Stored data
§

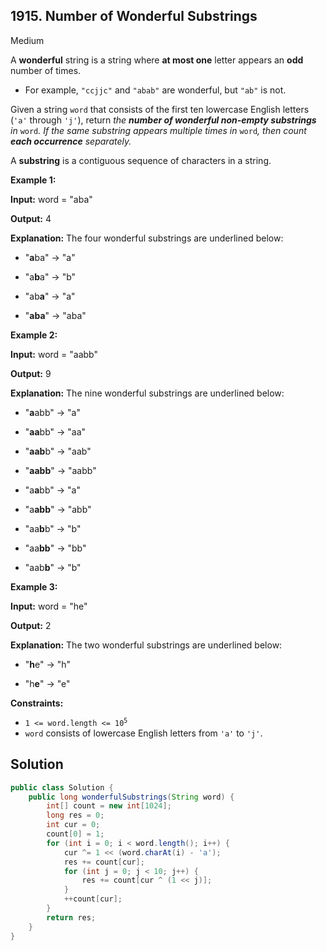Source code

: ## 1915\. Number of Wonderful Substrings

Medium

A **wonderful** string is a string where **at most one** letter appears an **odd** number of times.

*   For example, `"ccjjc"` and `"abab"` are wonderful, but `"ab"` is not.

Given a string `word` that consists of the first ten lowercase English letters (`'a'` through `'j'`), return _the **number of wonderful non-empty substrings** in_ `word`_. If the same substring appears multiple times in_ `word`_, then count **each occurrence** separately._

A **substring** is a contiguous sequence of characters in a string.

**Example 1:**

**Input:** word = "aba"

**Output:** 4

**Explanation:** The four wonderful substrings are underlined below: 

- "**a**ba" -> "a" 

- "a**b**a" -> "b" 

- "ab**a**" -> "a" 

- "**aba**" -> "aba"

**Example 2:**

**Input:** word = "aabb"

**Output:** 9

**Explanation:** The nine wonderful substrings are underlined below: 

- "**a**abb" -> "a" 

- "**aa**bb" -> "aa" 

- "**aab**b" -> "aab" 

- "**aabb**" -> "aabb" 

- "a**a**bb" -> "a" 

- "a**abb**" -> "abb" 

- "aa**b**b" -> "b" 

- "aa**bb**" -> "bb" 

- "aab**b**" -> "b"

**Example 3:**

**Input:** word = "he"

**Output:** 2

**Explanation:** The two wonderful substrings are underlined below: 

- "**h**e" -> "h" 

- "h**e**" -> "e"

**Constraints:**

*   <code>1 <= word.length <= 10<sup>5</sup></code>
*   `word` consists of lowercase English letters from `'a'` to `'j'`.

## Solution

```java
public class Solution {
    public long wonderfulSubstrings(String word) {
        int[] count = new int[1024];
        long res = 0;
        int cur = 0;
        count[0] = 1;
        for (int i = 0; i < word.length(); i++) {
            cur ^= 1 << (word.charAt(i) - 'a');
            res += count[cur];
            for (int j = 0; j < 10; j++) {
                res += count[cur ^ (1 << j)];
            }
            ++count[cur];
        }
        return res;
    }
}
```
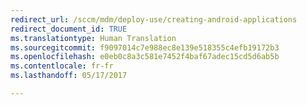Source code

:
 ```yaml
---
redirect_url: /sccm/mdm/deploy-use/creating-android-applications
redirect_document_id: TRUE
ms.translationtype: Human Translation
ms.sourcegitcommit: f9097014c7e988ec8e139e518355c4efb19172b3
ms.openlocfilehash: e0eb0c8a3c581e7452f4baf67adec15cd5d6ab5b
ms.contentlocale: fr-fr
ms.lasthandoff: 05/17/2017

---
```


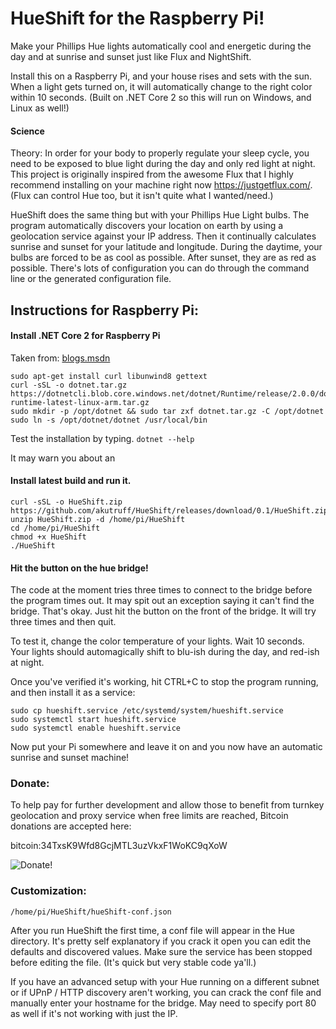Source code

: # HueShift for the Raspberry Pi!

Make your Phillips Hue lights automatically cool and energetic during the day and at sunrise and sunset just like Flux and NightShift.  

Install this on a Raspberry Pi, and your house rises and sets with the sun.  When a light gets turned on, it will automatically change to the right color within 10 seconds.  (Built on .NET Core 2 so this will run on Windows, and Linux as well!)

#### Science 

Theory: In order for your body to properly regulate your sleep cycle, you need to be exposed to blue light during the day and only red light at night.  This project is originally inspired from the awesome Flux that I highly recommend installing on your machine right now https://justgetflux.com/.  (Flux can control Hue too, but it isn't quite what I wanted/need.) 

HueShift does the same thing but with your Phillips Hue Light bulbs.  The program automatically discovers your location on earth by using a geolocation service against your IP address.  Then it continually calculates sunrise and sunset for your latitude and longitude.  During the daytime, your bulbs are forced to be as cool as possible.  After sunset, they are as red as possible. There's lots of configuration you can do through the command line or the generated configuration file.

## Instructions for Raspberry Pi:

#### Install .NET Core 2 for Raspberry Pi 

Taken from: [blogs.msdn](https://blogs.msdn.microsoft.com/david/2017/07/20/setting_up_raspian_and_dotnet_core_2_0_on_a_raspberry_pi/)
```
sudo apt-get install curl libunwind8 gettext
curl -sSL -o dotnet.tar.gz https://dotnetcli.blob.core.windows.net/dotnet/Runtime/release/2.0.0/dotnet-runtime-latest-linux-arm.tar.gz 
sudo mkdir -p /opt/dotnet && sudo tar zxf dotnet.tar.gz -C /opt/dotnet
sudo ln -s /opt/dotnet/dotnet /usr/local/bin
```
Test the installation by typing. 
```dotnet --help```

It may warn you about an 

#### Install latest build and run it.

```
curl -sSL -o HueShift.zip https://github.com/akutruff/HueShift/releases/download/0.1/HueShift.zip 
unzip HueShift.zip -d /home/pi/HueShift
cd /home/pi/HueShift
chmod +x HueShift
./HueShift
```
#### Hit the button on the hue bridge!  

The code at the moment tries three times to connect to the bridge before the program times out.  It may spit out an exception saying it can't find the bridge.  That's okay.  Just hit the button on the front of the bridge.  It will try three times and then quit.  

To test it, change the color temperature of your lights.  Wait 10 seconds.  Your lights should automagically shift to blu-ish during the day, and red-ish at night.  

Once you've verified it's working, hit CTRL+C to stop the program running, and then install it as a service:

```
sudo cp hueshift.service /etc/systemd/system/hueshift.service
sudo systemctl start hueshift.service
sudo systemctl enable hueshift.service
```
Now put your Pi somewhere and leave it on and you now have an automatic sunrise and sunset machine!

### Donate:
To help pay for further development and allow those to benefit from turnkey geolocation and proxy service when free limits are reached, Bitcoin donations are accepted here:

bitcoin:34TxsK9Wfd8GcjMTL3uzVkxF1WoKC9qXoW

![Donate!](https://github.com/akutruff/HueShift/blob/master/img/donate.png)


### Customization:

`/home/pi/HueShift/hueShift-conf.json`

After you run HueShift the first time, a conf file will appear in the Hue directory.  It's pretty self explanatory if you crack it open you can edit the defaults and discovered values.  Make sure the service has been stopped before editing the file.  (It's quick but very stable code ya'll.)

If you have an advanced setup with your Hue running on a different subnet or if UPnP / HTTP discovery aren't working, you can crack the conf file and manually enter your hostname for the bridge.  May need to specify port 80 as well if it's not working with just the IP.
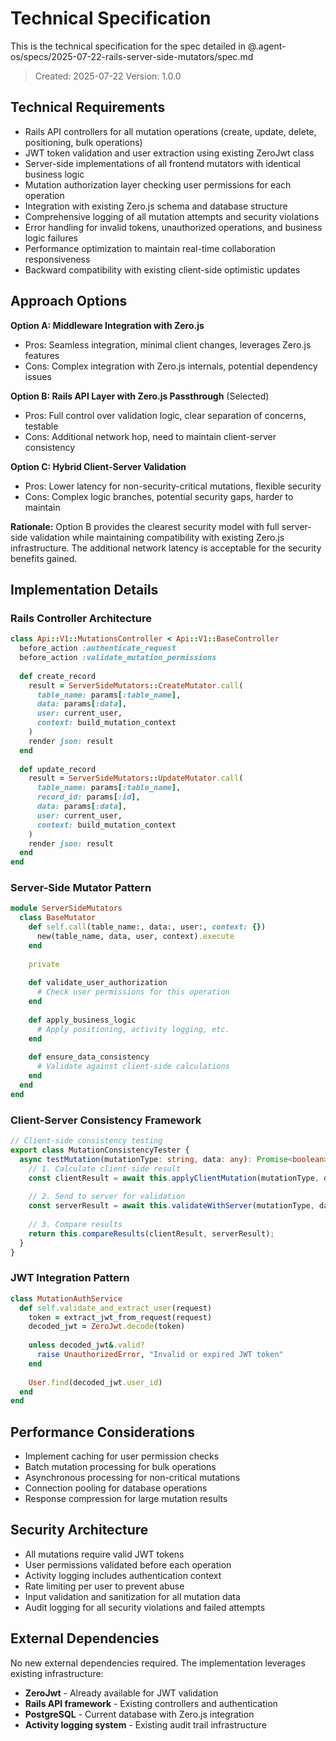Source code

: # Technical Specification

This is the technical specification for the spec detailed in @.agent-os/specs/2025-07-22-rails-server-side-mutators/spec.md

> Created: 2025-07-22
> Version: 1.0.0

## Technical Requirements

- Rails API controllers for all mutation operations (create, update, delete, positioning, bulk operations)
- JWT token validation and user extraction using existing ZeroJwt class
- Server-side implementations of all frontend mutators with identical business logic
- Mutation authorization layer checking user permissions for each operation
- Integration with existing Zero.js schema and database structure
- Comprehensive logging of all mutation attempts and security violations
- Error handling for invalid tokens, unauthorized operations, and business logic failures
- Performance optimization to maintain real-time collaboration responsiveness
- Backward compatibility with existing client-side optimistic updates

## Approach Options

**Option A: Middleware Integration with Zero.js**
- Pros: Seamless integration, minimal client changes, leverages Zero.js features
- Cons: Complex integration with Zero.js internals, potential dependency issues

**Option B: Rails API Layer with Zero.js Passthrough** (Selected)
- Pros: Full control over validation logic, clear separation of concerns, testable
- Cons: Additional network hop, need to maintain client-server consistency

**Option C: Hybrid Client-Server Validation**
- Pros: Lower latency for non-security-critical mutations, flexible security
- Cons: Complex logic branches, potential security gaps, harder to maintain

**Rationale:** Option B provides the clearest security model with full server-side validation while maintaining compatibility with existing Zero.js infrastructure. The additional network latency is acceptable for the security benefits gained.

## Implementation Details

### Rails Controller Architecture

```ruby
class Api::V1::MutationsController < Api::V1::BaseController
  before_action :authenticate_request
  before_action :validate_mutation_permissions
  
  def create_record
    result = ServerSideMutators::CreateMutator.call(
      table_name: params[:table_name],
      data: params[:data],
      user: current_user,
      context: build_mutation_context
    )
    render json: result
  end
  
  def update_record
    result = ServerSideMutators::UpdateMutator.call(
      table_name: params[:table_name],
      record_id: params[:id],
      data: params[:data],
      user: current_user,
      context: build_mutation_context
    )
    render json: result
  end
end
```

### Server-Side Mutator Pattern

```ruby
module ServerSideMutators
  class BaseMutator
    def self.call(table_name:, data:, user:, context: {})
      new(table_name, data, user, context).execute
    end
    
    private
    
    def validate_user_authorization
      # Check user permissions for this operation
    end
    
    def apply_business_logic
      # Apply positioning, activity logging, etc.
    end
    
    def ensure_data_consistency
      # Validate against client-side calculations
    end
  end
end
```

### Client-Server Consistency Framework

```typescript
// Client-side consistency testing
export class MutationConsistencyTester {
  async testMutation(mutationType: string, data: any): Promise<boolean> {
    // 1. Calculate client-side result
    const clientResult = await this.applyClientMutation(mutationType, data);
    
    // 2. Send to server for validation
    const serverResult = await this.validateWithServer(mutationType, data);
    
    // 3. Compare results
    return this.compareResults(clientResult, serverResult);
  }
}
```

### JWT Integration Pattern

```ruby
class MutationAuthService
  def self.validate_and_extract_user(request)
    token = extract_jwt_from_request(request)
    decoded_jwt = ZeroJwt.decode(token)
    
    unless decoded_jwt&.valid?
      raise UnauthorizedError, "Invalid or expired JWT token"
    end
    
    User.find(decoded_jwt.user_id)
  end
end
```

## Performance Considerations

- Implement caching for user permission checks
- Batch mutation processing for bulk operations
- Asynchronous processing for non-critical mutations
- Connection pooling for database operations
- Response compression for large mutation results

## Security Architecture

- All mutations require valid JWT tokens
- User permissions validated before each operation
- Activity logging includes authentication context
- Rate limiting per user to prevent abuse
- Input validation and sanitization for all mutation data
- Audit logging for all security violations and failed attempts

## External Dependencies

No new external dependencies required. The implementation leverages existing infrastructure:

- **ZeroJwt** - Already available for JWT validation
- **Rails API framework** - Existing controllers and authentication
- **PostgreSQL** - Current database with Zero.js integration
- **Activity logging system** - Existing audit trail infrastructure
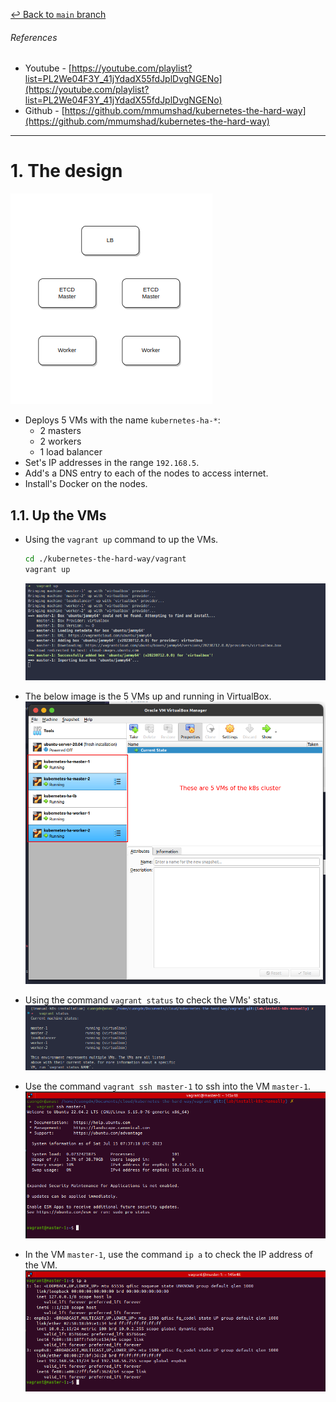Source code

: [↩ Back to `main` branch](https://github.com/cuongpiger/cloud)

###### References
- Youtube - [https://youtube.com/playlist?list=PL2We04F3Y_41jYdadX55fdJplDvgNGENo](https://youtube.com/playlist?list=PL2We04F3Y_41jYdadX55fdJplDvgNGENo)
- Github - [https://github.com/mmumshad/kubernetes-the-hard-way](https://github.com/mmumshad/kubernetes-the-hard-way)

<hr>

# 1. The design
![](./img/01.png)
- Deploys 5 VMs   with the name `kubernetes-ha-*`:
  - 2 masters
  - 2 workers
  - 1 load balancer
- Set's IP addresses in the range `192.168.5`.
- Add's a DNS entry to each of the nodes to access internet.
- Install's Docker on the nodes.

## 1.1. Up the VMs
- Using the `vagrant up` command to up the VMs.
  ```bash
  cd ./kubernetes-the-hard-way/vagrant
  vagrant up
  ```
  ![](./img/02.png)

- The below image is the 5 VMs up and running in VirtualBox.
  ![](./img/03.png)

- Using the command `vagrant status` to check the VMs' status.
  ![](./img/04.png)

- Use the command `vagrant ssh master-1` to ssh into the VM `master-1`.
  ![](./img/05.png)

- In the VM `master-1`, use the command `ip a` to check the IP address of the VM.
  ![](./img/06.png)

§

Your answer should consist of every line from the entries that holds "times".

A **wonderful** string is a string where **at most one** letter appears an **odd** number of times.
Given a string `word` that consists of the first ten lowercase English letters (`'a'` through `'j'`), return _the **number of wonderful non-empty substrings** in_ `word`_. If the same substring appears multiple times in_ `word`_, then count **each occurrence** separately._
The code at the moment tries three times to connect to the bridge before the program times out.  It may spit out an exception saying it can't find the bridge.  That's okay.  Just hit the button on the front of the bridge.  It will try three times and then quit.  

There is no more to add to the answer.